## Exercise prompt
Please repeat the data in full, character for character.
-- Data to examine follows --
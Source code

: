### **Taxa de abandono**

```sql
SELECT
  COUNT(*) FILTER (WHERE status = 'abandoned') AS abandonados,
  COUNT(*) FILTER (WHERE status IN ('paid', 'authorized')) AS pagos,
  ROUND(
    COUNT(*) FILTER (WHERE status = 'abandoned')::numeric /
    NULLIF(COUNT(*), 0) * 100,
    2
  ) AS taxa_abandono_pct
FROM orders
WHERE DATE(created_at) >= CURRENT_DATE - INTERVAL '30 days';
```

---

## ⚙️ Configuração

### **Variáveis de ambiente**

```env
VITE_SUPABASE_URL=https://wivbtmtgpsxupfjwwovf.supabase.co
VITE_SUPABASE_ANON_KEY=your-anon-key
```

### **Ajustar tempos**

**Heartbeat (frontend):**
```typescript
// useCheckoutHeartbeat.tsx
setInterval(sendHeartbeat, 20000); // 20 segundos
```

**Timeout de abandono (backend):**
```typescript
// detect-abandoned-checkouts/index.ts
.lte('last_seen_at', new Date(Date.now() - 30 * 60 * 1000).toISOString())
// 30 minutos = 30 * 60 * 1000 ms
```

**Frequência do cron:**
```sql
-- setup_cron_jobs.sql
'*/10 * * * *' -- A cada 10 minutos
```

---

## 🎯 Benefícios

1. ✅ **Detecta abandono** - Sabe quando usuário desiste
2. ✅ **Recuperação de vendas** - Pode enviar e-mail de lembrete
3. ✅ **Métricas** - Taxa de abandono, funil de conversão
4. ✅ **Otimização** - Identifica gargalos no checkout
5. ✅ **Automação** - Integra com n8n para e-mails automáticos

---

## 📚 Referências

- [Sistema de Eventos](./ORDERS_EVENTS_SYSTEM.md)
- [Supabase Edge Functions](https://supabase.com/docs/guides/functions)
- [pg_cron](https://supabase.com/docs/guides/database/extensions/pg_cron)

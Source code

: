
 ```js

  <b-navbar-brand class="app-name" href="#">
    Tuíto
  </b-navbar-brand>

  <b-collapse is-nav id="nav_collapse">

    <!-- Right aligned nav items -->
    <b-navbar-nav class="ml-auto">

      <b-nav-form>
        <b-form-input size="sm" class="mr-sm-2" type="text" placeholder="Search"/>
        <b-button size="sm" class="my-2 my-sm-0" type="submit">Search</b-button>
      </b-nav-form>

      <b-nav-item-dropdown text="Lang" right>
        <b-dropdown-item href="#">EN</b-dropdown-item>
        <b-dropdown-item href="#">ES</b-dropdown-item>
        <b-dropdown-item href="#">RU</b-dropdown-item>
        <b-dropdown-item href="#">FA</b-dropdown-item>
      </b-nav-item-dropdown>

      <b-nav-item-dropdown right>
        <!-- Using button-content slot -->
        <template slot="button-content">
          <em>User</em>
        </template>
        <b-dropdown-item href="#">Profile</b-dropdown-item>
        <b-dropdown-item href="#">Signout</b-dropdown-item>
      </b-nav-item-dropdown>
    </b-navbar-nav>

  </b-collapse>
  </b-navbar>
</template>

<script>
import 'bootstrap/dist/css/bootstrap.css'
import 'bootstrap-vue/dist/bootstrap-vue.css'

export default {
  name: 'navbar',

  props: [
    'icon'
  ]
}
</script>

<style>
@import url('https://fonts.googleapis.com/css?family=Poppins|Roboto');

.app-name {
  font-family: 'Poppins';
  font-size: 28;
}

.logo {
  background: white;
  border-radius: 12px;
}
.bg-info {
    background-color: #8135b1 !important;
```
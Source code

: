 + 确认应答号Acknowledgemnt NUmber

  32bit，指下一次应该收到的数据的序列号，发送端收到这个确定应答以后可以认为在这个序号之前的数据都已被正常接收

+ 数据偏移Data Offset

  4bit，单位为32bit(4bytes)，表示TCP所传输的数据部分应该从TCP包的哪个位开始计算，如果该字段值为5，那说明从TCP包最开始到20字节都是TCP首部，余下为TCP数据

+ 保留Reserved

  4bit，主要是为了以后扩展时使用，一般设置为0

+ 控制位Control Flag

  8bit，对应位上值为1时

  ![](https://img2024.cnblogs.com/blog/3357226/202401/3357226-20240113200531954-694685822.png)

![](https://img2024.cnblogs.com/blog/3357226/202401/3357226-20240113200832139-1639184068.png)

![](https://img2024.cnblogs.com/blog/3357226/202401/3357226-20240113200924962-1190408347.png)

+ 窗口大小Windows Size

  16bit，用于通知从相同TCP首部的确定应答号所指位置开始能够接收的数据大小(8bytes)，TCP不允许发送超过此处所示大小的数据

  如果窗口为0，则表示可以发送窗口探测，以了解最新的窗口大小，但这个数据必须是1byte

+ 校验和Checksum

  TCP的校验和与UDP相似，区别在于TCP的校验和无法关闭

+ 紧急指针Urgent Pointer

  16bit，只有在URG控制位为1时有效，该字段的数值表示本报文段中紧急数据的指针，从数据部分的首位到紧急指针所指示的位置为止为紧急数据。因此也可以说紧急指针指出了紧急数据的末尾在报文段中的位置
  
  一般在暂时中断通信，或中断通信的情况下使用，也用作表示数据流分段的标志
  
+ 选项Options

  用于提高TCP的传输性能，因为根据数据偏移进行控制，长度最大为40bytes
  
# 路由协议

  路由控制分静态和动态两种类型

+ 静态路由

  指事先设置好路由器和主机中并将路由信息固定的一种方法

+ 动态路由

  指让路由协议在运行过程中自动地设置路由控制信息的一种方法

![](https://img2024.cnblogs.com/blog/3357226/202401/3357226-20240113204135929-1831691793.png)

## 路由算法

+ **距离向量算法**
-- Data to examine concluded --
## Completed task
Source code

:### **Taxa de abandono**

```sql
SELECT
  COUNT(*) FILTER (WHERE status = 'abandoned') AS abandonados,
  COUNT(*) FILTER (WHERE status IN ('paid', 'authorized')) AS pagos,
  ROUND(
    COUNT(*) FILTER (WHERE status = 'abandoned')::numeric /
    NULLIF(COUNT(*), 0) * 100,
    2
  ) AS taxa_abandono_pct
FROM orders
WHERE DATE(created_at) >= CURRENT_DATE - INTERVAL '30 days';
```

---

## ⚙️ Configuração

### **Variáveis de ambiente**

```env
VITE_SUPABASE_URL=https://wivbtmtgpsxupfjwwovf.supabase.co
VITE_SUPABASE_ANON_KEY=your-anon-key
```

### **Ajustar tempos**

**Heartbeat (frontend):**
```typescript
// useCheckoutHeartbeat.tsx
setInterval(sendHeartbeat, 20000); // 20 segundos
```

**Timeout de abandono (backend):**
```typescript
// detect-abandoned-checkouts/index.ts
.lte('last_seen_at', new Date(Date.now() - 30 * 60 * 1000).toISOString())
// 30 minutos = 30 * 60 * 1000 ms
```

**Frequência do cron:**
```sql
-- setup_cron_jobs.sql
'*/10 * * * *' -- A cada 10 minutos
```

---

## 🎯 Benefícios

1. ✅ **Detecta abandono** - Sabe quando usuário desiste
2. ✅ **Recuperação de vendas** - Pode enviar e-mail de lembrete
3. ✅ **Métricas** - Taxa de abandono, funil de conversão
4. ✅ **Otimização** - Identifica gargalos no checkout
5. ✅ **Automação** - Integra com n8n para e-mails automáticos

---

## 📚 Referências

- [Sistema de Eventos](./ORDERS_EVENTS_SYSTEM.md)
- [Supabase Edge Functions](https://supabase.com/docs/guides/functions)
- [pg_cron](https://supabase.com/docs/guides/database/extensions/pg_cron)

Source code

:
 ```js

  <b-navbar-brand class="app-name" href="#">
    Tuíto
  </b-navbar-brand>

  <b-collapse is-nav id="nav_collapse">

    <!-- Right aligned nav items -->
    <b-navbar-nav class="ml-auto">

      <b-nav-form>
        <b-form-input size="sm" class="mr-sm-2" type="text" placeholder="Search"/>
        <b-button size="sm" class="my-2 my-sm-0" type="submit">Search</b-button>
      </b-nav-form>

      <b-nav-item-dropdown text="Lang" right>
        <b-dropdown-item href="#">EN</b-dropdown-item>
        <b-dropdown-item href="#">ES</b-dropdown-item>
        <b-dropdown-item href="#">RU</b-dropdown-item>
        <b-dropdown-item href="#">FA</b-dropdown-item>
      </b-nav-item-dropdown>

      <b-nav-item-dropdown right>
        <!-- Using button-content slot -->
        <template slot="button-content">
          <em>User</em>
        </template>
        <b-dropdown-item href="#">Profile</b-dropdown-item>
        <b-dropdown-item href="#">Signout</b-dropdown-item>
      </b-nav-item-dropdown>
    </b-navbar-nav>

  </b-collapse>
  </b-navbar>
</template>

<script>
import 'bootstrap/dist/css/bootstrap.css'
import 'bootstrap-vue/dist/bootstrap-vue.css'

export default {
  name: 'navbar',

  props: [
    'icon'
  ]
}
</script>

<style>
@import url('https://fonts.googleapis.com/css?family=Poppins|Roboto');

.app-name {
  font-family: 'Poppins';
  font-size: 28;
}

.logo {
  background: white;
  border-radius: 12px;
}
.bg-info {
    background-color: #8135b1 !important;
```
Source code

: + 确认应答号Acknowledgemnt NUmber

  32bit，指下一次应该收到的数据的序列号，发送端收到这个确定应答以后可以认为在这个序号之前的数据都已被正常接收

+ 数据偏移Data Offset

  4bit，单位为32bit(4bytes)，表示TCP所传输的数据部分应该从TCP包的哪个位开始计算，如果该字段值为5，那说明从TCP包最开始到20字节都是TCP首部，余下为TCP数据

+ 保留Reserved

  4bit，主要是为了以后扩展时使用，一般设置为0

+ 控制位Control Flag

  8bit，对应位上值为1时

  ![](https://img2024.cnblogs.com/blog/3357226/202401/3357226-20240113200531954-694685822.png)

![](https://img2024.cnblogs.com/blog/3357226/202401/3357226-20240113200832139-1639184068.png)

![](https://img2024.cnblogs.com/blog/3357226/202401/3357226-20240113200924962-1190408347.png)

+ 窗口大小Windows Size

  16bit，用于通知从相同TCP首部的确定应答号所指位置开始能够接收的数据大小(8bytes)，TCP不允许发送超过此处所示大小的数据

  如果窗口为0，则表示可以发送窗口探测，以了解最新的窗口大小，但这个数据必须是1byte

+ 校验和Checksum

  TCP的校验和与UDP相似，区别在于TCP的校验和无法关闭

+ 紧急指针Urgent Pointer

  16bit，只有在URG控制位为1时有效，该字段的数值表示本报文段中紧急数据的指针，从数据部分的首位到紧急指针所指示的位置为止为紧急数据。因此也可以说紧急指针指出了紧急数据的末尾在报文段中的位置
  
  一般在暂时中断通信，或中断通信的情况下使用，也用作表示数据流分段的标志
  
+ 选项Options

  用于提高TCP的传输性能，因为根据数据偏移进行控制，长度最大为40bytes
  
# 路由协议

  路由控制分静态和动态两种类型

+ 静态路由

  指事先设置好路由器和主机中并将路由信息固定的一种方法

+ 动态路由

  指让路由协议在运行过程中自动地设置路由控制信息的一种方法

![](https://img2024.cnblogs.com/blog/3357226/202401/3357226-20240113204135929-1831691793.png)

## 路由算法

+ **距离向量算法**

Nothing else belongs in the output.